Media Literacy Educators Are Not Responsible for Society’s Digital Problems

screen-shot-2017-01-11-at-10-39-42-pmThe Media Literacy community is dedicated and passionate about its work — but not according to danah boyd (yes she spells her name this way).

I’ve just read her article, Did Media Literacy Backfire? and honestly, I am puzzled. Boyd aptly describes today’s problems with unsubstantiated information and dramatic cultural divides, but she goes on to blame media literacy.

Medialit has no causal relationship with the cultural issues that divide us. In fact, if there is any connection between today’s digital information and cultural communication problems it’s that we don’t have nearly enough school literacy programs to help all students learn how to deconstruct and consume media.

Media literacy educators carry on despite considerable odds. Challenged, as all educators are, by politicians, school board whims, money issues, teacher disrespect, and a lack of concern about media literacy itself — medialit instructors steadfastly devote themselves to helping students develop the skills to think critically, evaluate sources, and analyze media. Once it was with print newspapers, magazines, and advertising content, but these days medialit has evolved to include digital information, social media, and everything in-between.

And who are these adults boyd describes as telling kids not to use Wikipedia? Definitely not media literacy teachers. Of course lots of people — parents, teachers, administrators, and even academicians in institutions where danah boyd has worked —  did not like and even disparaged Wikipedia, especially early on. But media literacy educators that I’ve studied or worked with never tell students — of any age — that something is bad. Instead they devise learning activities that enable young people (and also adults) to evaluate sources, analyze information, confirm details, think critically and  look at all sides of an issue. When I taught media literacy to fifth graders my students often reached different opinions, and that was just fine.

Boyd, an ethnographer shares the views of young digital citizens with whom she’s conducted interviews for her research.

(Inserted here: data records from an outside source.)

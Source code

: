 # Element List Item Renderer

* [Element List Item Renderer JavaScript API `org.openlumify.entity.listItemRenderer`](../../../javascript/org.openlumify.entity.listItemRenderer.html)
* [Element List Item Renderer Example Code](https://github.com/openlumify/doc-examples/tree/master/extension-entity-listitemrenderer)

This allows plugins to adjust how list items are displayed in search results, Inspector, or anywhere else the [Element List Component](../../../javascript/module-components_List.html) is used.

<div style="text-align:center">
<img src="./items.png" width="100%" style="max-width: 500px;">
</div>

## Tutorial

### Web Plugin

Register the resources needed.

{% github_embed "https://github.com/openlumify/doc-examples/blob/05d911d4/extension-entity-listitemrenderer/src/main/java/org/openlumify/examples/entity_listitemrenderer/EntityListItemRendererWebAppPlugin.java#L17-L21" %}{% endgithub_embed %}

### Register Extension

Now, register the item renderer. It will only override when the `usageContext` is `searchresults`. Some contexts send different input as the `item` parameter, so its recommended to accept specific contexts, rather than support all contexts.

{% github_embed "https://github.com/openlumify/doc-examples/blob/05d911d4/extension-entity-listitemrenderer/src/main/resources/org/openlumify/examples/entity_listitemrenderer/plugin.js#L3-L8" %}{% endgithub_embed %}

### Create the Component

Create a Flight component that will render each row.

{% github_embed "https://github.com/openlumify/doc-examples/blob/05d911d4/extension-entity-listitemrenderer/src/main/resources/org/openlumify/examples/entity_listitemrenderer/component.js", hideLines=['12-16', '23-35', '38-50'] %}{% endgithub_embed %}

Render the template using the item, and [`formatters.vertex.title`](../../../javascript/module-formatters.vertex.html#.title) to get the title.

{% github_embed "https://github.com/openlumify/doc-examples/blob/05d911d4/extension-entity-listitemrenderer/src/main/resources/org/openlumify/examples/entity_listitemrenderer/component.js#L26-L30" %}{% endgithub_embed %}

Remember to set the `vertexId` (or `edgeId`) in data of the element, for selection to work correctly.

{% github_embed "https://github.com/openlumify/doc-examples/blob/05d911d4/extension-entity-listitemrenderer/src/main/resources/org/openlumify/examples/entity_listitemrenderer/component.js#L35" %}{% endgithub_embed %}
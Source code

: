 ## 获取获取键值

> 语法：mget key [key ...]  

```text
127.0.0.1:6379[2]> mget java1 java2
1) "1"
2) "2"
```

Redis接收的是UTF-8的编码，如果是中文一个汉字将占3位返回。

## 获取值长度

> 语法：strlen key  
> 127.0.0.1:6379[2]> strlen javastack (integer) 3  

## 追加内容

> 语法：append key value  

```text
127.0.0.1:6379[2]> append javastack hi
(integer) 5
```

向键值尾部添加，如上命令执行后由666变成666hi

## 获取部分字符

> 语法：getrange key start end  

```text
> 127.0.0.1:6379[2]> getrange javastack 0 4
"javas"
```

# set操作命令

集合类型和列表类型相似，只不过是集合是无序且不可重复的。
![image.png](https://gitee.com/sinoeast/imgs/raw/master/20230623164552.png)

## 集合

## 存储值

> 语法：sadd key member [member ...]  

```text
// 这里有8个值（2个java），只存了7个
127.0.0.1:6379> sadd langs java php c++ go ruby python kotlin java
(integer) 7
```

Yes, it’s important to learn about understand as much as possible about young people, their digital life strategies, and the prisms through which these adolescents gaze.  I wonder, however, how many of boyd’s interviewees have ever taken part in school media literacy programs.

It’s simply not sensible or collegial to cast aspersions and assign blame to any one set of educators — or anyone else —  for the contemporary societal ills that challenge us, and it doesn’t help to solve any of the world’s digital or media problems.